Statement

von Dr. Monika Griefahn

Ministerin a.D., Geschäftsführerin des Instituts für Medien, Umwelt, Kultur

Naturwald – keine Angst vor Wildnis

Dr. Monika Griefahn Was wir heute Wald nennen ist vielfach Wirtschaftsforst und somit eher eine Baumplantage als ein Wald. Wirklich alte Wälder sind in Deutschland rar. Das mag seinen Grund in der Historie haben. Wenn, wie etwa in der Lüneburger Heide, menschliches Wirtschaften über die Jahrhunderte aus Wäldern eine offene Landschaft gemacht hat, ist nachvollziehbar, dass eine Aufforstung zunächst mit Pionierbaumarten anfangen muss. Dass auch nach Reparationsfällungen des Zweiten Weltkrieges eher schnelles Handeln im Vordergrund stand, ist ebenso nachvollziehbar.

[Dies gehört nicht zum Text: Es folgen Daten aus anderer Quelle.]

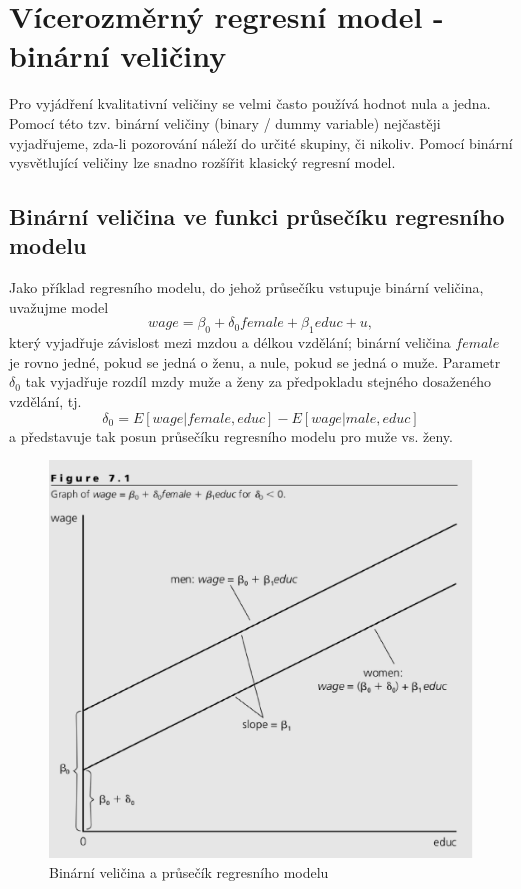 \chapter[Vícerozměrný regresní model \\ Binární veličiny]{Vícerozměrný regresní model - binární veličiny}

Pro vyjádření kvalitativní veličiny se velmi často používá 
hodnot nula a jedna. Pomocí této tzv. binární veličiny (binary / dummy variable)
nejčastěji vyjadřujeme, zda-li pozorování náleží do určité 
skupiny, či nikoliv. Pomocí binární vysvětlující veličiny lze 
snadno rozšířit klasický regresní model.

\section{Binární veličina ve funkci průsečíku regresního modelu}

Jako příklad regresního modelu, do jehož průsečíku vstupuje 
binární veličina, uvažujme model
\begin{equation}
wage = \beta_0 + \delta_0 female + \beta_1 educ + u,
\end{equation}
který vyjadřuje závislost mezi mzdou a délkou vzdělání; 
binární veličina $female$ je rovno jedné, pokud se jedná o ženu, 
a nule, pokud se jedná o muže. Parametr $\delta_0$ tak vyjadřuje 
rozdíl mzdy muže a ženy za předpokladu stejného dosaženého 
vzdělání, tj.
\begin{equation}
\delta_0 = E[wage|female,educ] - E[wage|male, educ]
\end{equation}
a představuje tak posun průsečíku regresního modelu pro muže vs. ženy.

\begin{figure}[htp]
\centering
\includegraphics[scale = 0.5]{pictures/figure_7_1.eps}
\caption{Binární veličina a průsečík regresního modelu}
\label{figure_7_1}
\end{figure} 

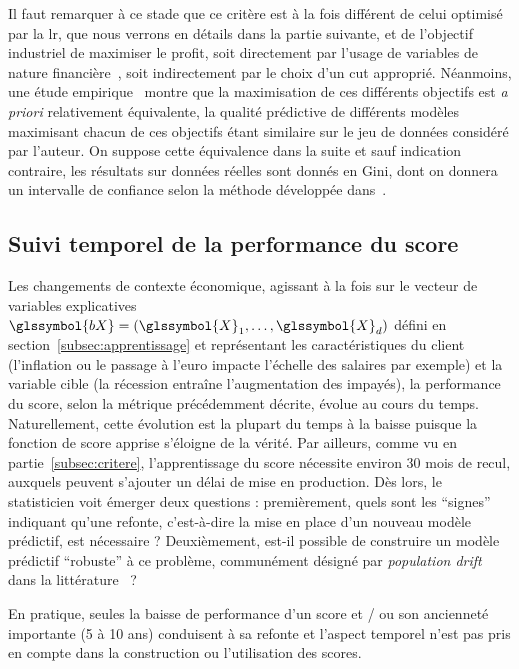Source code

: Il faut remarquer à ce stade que ce critère est à la fois différent de celui optimisé par la \gls{lr}, que nous verrons en détails dans la partie suivante, et de l'objectif industriel de maximiser le profit, soit directement par l'usage de variables de nature financière~\cite{finlay2010credit}, soit indirectement par le choix d'un \gls{cut} approprié. Néanmoins, une étude empirique~\cite{finlay2009we} montre que la maximisation de ces différents objectifs est \textit{a priori} relativement équivalente, la qualité prédictive de différents modèles maximisant chacun de ces objectifs étant similaire sur le jeu de données considéré par l'auteur. On suppose cette équivalence dans la suite et sauf indication contraire, les résultats sur données réelles sont donnés en Gini, dont on donnera un intervalle de confiance selon la méthode développée dans~\cite{sun2014fast}.



\subsection{Suivi temporel de la performance du \gls{score}}

Les changements de contexte économique, agissant à la fois sur le vecteur de variables explicatives $\glssymbol{bX} = (\glssymbol{X}_1, \dots, \glssymbol{X}_d)$ défini en section~\ref{subsec:apprentissage} et représentant les caractéristiques du client (l'inflation ou le passage à l'euro impacte l'échelle des salaires par exemple) et la variable cible (la récession entraîne l'augmentation des impayés), la performance du \gls{score}, selon la métrique précédemment décrite, évolue au cours du temps. Naturellement, cette évolution est la plupart du temps à la baisse puisque la fonction de \gls{score} apprise s'éloigne de la vérité. Par ailleurs, comme vu en partie~\ref{subsec:critere}, l'apprentissage du \gls{score} nécessite environ 30 mois de recul, auxquels peuvent s'ajouter un délai de mise en production. Dès lors, le statisticien voit émerger deux questions : premièrement, quels sont les ``signes'' indiquant qu'une refonte, c'est-à-dire la mise en place d'un nouveau modèle prédictif, est nécessaire ? Deuxièmement, est-il possible de construire un modèle prédictif ``robuste'' à ce problème, communément désigné par \textit{population drift} dans la littérature~\cite{hand1997statistical} ?

En pratique, seules la baisse de performance d'un \gls{score} et / ou son ancienneté importante (5 à 10 ans) conduisent à sa refonte et l'aspect temporel n'est pas pris en compte dans la construction ou l'utilisation des \glspl{score}.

Gleichwohl wissen Forscher und Förster heute, wie ein naturnaher Wald aufgebaut sein muss, soll er seine Ökosystemdienstleistungen erfüllen: Filtern der Luft, Klimahaushalt, Artenreichtum. Man weiß inzwischen auch, dass Bäume vielfältig vernetzt sind, insbesondere über das Wurzelsystem. Wer also heute eine Forstwirtschaft mit schweren Maschinen wie Harvestern empfiehlt, handelt wider besseren Wissens. Die Böden werden verdichtet, regelmäßige Schneisen durchziehen die Forsten und machen sie anfälliger gegen Wetterextreme.
Dass diese Methode dennoch weitläufig eingesetzt wird, ist wiederum wirtschaftlichen Anforderungen geschuldet – und einem kulturellen Verständnis der Beherrschung und Strukturierung von Natur. Es ist weniger die Vernunft als vielmehr diese kulturell geprägte Herangehensweise, die es so schwer macht, eine natürliche Entwicklung von Wäldern zuzulassen. Einerseits lieben wir die Natur, andererseits geht uns ihre „Unordnung“ gegen den Strich.

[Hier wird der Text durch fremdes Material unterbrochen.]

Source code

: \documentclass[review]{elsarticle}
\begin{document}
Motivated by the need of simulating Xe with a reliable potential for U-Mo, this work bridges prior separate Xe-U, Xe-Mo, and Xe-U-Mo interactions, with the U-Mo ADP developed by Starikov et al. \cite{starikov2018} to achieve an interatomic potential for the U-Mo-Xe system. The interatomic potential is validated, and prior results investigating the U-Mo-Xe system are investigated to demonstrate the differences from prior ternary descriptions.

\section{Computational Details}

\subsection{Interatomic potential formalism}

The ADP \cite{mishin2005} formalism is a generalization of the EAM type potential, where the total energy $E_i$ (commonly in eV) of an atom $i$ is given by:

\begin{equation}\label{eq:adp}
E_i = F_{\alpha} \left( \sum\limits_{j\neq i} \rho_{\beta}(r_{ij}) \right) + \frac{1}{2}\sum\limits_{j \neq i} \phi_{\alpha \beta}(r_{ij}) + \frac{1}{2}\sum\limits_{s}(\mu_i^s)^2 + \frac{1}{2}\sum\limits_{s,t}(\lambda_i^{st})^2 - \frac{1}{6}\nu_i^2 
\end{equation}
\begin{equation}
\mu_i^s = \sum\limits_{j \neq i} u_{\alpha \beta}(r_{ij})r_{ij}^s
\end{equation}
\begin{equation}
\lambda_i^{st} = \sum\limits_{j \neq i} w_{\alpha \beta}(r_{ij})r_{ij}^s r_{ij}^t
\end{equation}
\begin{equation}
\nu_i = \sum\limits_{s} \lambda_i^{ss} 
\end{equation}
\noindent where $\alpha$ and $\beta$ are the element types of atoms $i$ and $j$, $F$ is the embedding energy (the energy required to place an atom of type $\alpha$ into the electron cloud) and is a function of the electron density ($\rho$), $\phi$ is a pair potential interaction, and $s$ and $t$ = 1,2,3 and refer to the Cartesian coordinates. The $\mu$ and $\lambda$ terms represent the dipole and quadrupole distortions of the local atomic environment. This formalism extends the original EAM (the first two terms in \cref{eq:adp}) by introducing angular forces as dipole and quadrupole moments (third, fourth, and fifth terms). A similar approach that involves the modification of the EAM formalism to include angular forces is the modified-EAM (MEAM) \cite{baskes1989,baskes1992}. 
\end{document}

Schon bei der Einrichtung des Nationalparks Harz in den 1990er Jahren, die ich als niedersächsische Umweltministerin mit auf den Weg bringen durfte, gab es viele Befürchtungen, ja geradezu eine Angst vor Wildnis. Mag sein, dass die Menschen, die damals Borkenkäferplagen befürchteten, sich jetzt im Recht sehen – denn der Harz weist auf weiten Flächen abgestorbene Fichten auf. Dabei befindet sich der Nationalpark lediglich inmitten der Transformation zum Naturwald.

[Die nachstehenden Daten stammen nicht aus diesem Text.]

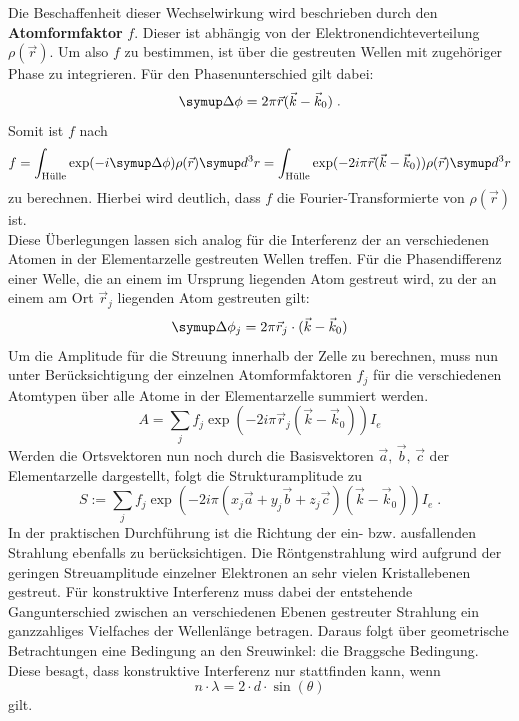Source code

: Die Beschaffenheit dieser Wechselwirkung wird beschrieben durch den \textbf{Atomformfaktor} $f$. Dieser ist abhängig von
der Elektronendichteverteilung $\rho(\vec{r})$. Um also $f$ zu bestimmen, ist über die gestreuten Wellen mit zugehöriger
Phase zu integrieren. Für den Phasenunterschied gilt dabei:
%
\begin{equation}
  \upD\phi=2\pi\vec{r}(\vec{k}-\vec{k}_0) \; .
\end{equation}
%
Somit ist $f$ nach
%
\begin{equation}
  f=\int_\text{Hülle}\exp(-i\upD\phi)\rho(\vec{r})\upd^3r=\int_\text{Hülle}\exp(-2i\pi\vec{r}(\vec{k}-\vec{k}_0))\rho(\vec{r})\upd^3r
\end{equation}
%
zu berechnen. Hierbei wird deutlich, dass $f$ die Fourier-Transformierte von $\rho(\vec{r})$ ist.\\
Diese Überlegungen lassen sich analog für die Interferenz der an verschiedenen Atomen in der Elementarzelle gestreuten Wellen treffen.
Für die Phasendifferenz einer Welle, die an einem im Ursprung liegenden Atom gestreut wird, zu der an einem am Ort $\vec{r}_j$
liegenden Atom gestreuten gilt:
%
\begin{equation}
  \upD\phi_j=2\pi\vec{r}_j\cdot(\vec{k}-\vec{k}_0)
\end{equation}
%
Um die Amplitude für die Streuung innerhalb der Zelle zu berechnen, muss nun unter Berücksichtigung der einzelnen Atomformfaktoren
$f_j$ für die verschiedenen Atomtypen über alle Atome in der Elementarzelle summiert werden.
%
\begin{equation}
  A=\sum_jf_j\exp(-2i\pi\vec{r}_j(\vec{k}-\vec{k}_0))I_e
\end{equation}
%
Werden die Ortsvektoren nun noch durch die Basisvektoren $\vec{a},\,\vec{b},\,\vec{c}$ der Elementarzelle dargestellt, folgt
die Strukturamplitude zu
%
\begin{equation}
  S:=\sum_jf_j\exp(-2i\pi(x_j\vec{a}+y_j\vec{b}+z_j\vec{c})(\vec{k}-\vec{k}_0))I_e \; .
  \label{eq:strukturamplitude}
\end{equation}
%
In der praktischen Durchführung ist die Richtung der ein- bzw. ausfallenden Strahlung ebenfalls zu berücksichtigen. Die Röntgenstrahlung wird aufgrund
der geringen Streuamplitude einzelner Elektronen an sehr vielen Kristallebenen gestreut. Für konstruktive Interferenz muss dabei der
entstehende Gangunterschied zwischen an verschiedenen Ebenen gestreuter Strahlung ein ganzzahliges Vielfaches der Wellenlänge betragen.
Daraus folgt über geometrische Betrachtungen eine Bedingung an den Sreuwinkel: die Braggsche Bedingung. Diese besagt, dass konstruktive
Interferenz nur stattfinden kann, wenn
%
\begin{equation}
  n\cdot\lambda=2\cdot d\cdot\sin(\theta)
  \label{eq:bragg}
\end{equation}
%
gilt.
%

Die Zeiträume, in denen wir bei der Waldentwicklung denken müssen, gehen über Generationen. Bis Arten sich auf natürliche Weise etablieren – die Phasen, die der Wald durchläuft – dauert es Jahrtausende. So gesehen hätten wir längst für mehr Wildnis sorgen müssen, damit Wälder widerstands- und leistungsfähig sind – auch für unsere Gesundheit und für unser Wohlbefinden. Und dafür, unseren Umgang mit Natur wieder ins richtige Lot zu rücken. Das politische Ziel, bis 2020 fünf Prozent der Wälder in Deutschland dauerhaft ihrer natürlichen Entwicklung zu überlassen, wird vermutlich nicht eingehalten. In dieser Gemengelage ist jedes Waldstück, das sich wieder zu einem Naturwald entwickeln kann kostbar. Und jedes Stück Natur, das wir in unseren versiegelten urbanen Räumen schaffen, auch.